**Task brief**
Gather each line containing the string "default" from these entries.
╭─ Extracted records
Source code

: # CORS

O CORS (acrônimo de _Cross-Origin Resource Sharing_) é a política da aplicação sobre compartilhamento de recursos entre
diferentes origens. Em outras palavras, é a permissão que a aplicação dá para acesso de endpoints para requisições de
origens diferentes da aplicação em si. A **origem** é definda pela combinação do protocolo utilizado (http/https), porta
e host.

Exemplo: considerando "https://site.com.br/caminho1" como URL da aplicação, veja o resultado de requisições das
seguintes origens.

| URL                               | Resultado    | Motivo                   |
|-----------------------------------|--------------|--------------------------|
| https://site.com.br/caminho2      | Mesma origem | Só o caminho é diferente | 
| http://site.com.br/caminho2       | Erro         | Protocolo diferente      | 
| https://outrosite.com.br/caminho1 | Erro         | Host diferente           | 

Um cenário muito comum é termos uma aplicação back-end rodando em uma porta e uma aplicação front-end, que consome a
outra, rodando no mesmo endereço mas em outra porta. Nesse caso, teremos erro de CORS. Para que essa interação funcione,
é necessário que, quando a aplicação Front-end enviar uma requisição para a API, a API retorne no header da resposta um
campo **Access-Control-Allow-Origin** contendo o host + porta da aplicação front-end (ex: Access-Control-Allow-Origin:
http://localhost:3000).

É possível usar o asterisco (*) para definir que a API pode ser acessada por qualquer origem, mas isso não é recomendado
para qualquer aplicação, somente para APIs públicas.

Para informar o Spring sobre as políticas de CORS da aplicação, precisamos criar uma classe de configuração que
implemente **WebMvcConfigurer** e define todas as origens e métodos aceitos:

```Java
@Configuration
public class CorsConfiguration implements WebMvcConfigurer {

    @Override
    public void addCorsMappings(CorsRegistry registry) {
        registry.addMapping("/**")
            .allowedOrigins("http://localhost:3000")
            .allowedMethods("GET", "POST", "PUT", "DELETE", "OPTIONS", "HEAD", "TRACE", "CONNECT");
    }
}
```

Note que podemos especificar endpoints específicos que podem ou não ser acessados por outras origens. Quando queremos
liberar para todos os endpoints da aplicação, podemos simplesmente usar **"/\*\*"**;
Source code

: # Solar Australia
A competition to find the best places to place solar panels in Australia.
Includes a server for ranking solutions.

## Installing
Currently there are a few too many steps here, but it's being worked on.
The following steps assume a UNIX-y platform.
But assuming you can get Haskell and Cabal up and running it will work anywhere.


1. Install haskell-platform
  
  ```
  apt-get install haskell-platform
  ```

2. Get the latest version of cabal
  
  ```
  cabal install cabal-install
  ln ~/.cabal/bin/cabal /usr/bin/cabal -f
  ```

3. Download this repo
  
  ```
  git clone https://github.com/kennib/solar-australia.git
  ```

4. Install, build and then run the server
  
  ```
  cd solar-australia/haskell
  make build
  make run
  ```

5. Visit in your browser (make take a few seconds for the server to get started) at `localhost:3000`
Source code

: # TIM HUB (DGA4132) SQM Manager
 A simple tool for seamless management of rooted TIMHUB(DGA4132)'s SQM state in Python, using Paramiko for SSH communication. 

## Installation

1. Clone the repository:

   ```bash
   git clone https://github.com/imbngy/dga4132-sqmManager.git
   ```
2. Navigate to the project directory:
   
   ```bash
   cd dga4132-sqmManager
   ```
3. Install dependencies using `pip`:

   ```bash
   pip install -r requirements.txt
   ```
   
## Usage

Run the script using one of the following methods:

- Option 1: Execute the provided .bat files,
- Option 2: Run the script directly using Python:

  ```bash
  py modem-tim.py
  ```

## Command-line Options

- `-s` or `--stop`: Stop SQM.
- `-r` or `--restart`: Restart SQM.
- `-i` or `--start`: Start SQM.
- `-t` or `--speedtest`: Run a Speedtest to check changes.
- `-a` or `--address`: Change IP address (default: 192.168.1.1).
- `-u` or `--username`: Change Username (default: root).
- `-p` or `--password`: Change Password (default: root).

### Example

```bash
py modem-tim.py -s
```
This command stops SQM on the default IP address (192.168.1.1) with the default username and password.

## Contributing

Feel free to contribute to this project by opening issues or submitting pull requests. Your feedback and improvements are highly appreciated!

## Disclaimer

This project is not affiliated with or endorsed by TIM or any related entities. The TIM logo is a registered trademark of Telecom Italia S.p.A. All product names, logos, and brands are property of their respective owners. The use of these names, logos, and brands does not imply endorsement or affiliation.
╰─
╭─ Extracted records
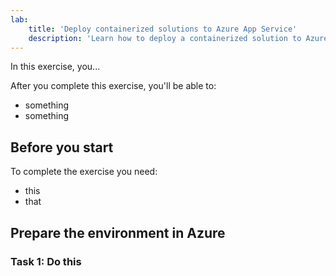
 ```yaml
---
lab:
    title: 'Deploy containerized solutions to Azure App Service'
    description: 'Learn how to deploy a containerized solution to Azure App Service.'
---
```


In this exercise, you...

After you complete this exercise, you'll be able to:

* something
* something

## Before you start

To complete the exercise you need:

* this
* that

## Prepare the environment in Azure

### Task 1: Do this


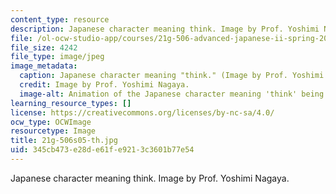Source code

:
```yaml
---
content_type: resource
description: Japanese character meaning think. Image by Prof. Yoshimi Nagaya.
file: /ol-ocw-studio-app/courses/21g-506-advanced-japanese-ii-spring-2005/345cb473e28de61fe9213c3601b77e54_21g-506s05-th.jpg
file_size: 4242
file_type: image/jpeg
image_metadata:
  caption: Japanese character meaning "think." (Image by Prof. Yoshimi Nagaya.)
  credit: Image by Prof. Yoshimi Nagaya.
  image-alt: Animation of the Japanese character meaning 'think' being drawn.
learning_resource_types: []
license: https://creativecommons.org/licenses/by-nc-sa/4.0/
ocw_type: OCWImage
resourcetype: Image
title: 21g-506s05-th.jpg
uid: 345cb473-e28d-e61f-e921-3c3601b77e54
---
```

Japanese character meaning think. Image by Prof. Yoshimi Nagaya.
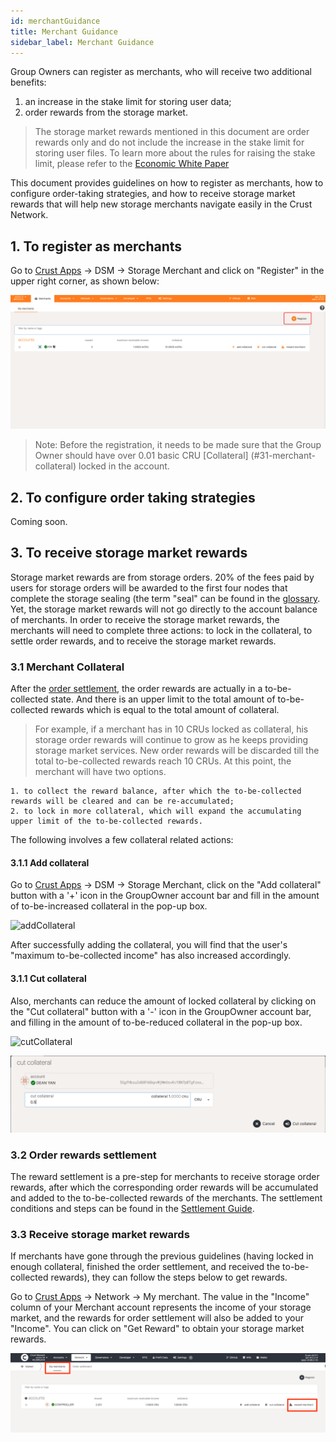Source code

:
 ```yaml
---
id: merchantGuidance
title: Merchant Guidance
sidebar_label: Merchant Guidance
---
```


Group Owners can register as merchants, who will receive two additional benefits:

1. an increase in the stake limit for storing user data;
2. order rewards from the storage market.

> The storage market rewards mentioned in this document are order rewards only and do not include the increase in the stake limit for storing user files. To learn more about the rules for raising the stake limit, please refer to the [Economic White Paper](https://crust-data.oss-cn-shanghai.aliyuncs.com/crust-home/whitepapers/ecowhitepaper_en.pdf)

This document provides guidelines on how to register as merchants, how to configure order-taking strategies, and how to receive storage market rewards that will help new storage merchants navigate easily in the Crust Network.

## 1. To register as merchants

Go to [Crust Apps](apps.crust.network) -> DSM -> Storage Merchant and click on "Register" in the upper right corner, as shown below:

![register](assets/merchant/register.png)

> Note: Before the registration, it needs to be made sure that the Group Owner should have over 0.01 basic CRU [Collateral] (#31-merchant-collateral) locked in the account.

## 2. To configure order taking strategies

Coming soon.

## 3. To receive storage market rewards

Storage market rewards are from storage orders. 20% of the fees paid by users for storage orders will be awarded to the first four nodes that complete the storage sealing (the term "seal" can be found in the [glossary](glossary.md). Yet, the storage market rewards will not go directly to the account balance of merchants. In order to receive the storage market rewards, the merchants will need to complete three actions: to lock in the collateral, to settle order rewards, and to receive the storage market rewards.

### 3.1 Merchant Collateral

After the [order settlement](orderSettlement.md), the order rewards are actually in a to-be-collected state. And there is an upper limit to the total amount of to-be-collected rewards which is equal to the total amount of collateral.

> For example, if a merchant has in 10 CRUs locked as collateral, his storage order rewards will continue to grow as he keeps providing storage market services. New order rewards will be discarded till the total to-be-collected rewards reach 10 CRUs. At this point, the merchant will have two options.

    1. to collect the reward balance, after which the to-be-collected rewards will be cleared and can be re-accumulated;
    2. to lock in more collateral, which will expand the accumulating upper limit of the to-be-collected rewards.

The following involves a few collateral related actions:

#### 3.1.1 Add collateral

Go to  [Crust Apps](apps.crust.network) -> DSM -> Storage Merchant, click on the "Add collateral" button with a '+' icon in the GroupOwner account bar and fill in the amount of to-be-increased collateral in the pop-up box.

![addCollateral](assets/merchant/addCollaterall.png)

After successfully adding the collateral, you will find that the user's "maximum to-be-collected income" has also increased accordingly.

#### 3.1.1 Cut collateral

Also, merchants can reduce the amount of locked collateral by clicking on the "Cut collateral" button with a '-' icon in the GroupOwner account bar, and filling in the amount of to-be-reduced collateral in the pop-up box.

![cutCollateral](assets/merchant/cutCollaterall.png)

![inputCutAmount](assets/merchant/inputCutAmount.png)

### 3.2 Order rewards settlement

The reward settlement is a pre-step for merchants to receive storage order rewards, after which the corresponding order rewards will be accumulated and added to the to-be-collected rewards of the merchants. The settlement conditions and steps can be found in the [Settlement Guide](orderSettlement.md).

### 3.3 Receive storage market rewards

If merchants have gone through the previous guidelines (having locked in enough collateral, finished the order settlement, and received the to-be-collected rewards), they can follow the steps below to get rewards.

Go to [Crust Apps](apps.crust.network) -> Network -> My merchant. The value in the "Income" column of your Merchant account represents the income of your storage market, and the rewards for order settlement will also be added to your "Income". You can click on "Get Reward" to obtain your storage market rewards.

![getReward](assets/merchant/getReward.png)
╰─
**Response**
- `-a` or `--address`: Change IP address (default: 192.168.1.1).
- `-u` or `--username`: Change Username (default: root).
- `-p` or `--password`: Change Password (default: root).
This command stops SQM on the default IP address (192.168.1.1) with the default username and password.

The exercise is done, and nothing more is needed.